Stored items
_ _ _ _ _ _ _
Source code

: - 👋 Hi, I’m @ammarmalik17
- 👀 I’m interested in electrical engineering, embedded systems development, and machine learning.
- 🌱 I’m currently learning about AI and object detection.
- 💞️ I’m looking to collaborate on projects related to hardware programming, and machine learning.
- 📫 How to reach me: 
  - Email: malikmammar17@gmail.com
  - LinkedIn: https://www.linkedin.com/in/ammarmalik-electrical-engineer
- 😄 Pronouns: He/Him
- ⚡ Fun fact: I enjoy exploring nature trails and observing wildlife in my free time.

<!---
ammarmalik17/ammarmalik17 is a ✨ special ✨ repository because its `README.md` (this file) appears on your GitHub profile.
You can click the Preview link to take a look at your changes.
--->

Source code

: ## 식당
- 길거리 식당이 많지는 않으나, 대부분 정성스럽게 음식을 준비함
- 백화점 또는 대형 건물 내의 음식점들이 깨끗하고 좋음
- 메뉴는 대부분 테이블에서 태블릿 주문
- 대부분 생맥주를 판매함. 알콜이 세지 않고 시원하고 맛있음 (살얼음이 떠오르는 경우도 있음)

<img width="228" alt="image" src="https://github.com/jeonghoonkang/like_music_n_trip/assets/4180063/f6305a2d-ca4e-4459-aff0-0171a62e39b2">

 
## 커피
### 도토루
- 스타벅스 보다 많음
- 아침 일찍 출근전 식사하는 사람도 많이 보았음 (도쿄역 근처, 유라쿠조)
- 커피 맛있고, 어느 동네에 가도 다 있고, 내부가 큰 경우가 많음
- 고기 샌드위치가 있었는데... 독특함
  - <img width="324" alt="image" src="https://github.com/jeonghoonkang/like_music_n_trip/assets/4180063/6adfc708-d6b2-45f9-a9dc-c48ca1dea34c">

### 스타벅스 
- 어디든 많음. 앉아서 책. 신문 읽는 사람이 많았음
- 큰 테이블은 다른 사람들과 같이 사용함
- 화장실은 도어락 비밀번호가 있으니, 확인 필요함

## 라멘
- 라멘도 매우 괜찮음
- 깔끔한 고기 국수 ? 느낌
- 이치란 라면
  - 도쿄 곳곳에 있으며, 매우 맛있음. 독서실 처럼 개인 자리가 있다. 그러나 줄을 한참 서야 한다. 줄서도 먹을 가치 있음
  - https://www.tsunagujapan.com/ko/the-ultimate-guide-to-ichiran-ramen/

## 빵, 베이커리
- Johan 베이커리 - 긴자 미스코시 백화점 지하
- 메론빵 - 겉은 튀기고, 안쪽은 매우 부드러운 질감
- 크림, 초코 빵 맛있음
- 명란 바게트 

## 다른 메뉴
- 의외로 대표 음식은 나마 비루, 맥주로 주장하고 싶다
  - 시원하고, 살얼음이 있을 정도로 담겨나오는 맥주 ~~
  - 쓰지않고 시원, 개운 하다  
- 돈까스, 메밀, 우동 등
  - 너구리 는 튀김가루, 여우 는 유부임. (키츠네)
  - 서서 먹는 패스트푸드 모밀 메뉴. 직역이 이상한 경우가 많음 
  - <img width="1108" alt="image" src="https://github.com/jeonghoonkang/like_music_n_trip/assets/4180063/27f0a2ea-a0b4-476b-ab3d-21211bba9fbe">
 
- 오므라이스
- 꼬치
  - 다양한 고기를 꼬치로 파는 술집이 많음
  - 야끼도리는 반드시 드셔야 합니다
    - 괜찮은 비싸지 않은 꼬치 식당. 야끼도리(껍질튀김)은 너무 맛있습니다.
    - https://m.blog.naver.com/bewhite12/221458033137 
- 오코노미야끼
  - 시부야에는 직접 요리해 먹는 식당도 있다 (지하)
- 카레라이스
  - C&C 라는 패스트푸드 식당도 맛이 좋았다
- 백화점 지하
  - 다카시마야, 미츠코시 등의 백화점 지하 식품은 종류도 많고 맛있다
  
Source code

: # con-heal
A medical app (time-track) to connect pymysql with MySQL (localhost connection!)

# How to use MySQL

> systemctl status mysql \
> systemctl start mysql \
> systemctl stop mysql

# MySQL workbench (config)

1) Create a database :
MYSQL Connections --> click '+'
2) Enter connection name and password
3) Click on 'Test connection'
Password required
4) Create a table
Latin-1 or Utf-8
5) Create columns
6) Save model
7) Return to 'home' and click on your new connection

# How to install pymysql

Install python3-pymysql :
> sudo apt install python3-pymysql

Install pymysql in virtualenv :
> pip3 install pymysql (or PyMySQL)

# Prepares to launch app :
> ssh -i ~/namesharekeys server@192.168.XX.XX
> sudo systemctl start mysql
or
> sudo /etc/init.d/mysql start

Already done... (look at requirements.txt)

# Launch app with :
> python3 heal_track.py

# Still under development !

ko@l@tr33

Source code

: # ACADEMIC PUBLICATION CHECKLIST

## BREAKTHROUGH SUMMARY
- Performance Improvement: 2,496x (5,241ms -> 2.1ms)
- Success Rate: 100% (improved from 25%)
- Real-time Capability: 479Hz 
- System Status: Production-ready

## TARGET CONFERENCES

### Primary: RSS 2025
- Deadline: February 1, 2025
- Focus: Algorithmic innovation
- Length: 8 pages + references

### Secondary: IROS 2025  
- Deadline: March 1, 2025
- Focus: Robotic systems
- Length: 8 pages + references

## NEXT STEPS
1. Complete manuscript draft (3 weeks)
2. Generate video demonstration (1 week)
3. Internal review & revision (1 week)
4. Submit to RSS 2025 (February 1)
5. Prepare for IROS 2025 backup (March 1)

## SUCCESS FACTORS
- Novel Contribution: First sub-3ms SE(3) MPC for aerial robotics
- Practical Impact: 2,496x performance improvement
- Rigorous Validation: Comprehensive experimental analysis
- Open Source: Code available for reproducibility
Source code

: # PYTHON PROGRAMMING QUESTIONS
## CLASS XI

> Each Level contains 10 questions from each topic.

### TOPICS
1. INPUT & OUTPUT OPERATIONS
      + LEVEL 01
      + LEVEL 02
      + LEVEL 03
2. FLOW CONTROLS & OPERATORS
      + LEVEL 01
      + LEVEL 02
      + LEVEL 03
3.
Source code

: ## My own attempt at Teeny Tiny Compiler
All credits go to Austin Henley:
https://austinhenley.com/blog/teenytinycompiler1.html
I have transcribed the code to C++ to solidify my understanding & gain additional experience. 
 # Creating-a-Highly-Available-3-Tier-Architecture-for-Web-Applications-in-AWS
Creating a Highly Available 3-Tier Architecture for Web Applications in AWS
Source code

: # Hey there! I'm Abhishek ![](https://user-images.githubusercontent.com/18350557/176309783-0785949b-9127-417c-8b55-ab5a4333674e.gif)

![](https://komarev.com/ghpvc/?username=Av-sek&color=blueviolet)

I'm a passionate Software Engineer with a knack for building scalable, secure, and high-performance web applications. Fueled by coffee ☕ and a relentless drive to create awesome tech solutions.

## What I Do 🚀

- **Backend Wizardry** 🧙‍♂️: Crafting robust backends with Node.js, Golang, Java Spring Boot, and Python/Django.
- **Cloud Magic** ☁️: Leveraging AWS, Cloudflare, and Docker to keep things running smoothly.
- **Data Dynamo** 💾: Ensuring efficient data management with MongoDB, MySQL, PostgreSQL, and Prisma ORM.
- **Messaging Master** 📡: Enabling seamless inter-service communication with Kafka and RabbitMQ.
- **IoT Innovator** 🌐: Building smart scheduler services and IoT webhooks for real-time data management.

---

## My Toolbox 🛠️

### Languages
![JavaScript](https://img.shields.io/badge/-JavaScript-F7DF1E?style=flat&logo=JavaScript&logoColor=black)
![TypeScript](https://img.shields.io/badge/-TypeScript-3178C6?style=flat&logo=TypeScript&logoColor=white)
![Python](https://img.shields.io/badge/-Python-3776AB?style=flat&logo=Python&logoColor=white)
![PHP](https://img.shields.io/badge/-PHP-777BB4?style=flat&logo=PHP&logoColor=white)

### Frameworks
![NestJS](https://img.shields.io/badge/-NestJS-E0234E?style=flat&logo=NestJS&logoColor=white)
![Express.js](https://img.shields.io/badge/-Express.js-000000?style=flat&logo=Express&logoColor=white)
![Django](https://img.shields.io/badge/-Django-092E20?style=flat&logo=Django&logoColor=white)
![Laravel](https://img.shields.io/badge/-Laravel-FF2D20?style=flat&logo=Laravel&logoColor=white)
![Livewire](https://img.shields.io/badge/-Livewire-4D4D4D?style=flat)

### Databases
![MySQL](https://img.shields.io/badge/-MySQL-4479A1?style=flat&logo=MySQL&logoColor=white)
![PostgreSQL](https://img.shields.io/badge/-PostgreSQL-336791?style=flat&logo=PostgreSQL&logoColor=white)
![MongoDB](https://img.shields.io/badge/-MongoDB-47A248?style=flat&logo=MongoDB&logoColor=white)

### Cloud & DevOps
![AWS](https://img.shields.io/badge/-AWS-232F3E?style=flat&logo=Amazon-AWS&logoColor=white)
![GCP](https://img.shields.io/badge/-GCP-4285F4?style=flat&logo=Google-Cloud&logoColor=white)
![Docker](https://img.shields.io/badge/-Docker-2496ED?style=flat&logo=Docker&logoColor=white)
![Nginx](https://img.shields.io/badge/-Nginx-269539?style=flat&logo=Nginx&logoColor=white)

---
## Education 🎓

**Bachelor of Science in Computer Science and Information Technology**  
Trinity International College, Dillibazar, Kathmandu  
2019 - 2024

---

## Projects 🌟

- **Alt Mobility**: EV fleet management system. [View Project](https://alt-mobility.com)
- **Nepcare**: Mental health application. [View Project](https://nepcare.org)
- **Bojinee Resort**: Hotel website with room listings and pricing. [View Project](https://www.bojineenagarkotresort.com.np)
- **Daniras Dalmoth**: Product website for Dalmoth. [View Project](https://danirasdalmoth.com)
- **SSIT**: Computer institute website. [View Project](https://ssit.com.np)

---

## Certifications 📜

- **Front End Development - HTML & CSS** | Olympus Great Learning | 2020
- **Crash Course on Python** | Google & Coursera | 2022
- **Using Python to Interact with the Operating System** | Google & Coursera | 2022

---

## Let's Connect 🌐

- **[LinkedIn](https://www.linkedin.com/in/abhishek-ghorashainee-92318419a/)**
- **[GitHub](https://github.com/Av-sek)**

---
_ _ _ _ _ _ _
Problem details
Return only the lines between the one holding "- 야끼도리는 반드시 드셔야 합니다" and the one holding "Password required", inclusive, exactly as they appear above.

The answer
  - 야끼도리는 반드시 드셔야 합니다
    - 괜찮은 비싸지 않은 꼬치 식당. 야끼도리(껍질튀김)은 너무 맛있습니다.
    - https://m.blog.naver.com/bewhite12/221458033137 
- 오코노미야끼
  - 시부야에는 직접 요리해 먹는 식당도 있다 (지하)
- 카레라이스
  - C&C 라는 패스트푸드 식당도 맛이 좋았다
- 백화점 지하
  - 다카시마야, 미츠코시 등의 백화점 지하 식품은 종류도 많고 맛있다
  
Source code

: # con-heal
A medical app (time-track) to connect pymysql with MySQL (localhost connection!)

# How to use MySQL

> systemctl status mysql \
> systemctl start mysql \
> systemctl stop mysql

# MySQL workbench (config)

1) Create a database :
MYSQL Connections --> click '+'
2) Enter connection name and password
3) Click on 'Test connection'
Password required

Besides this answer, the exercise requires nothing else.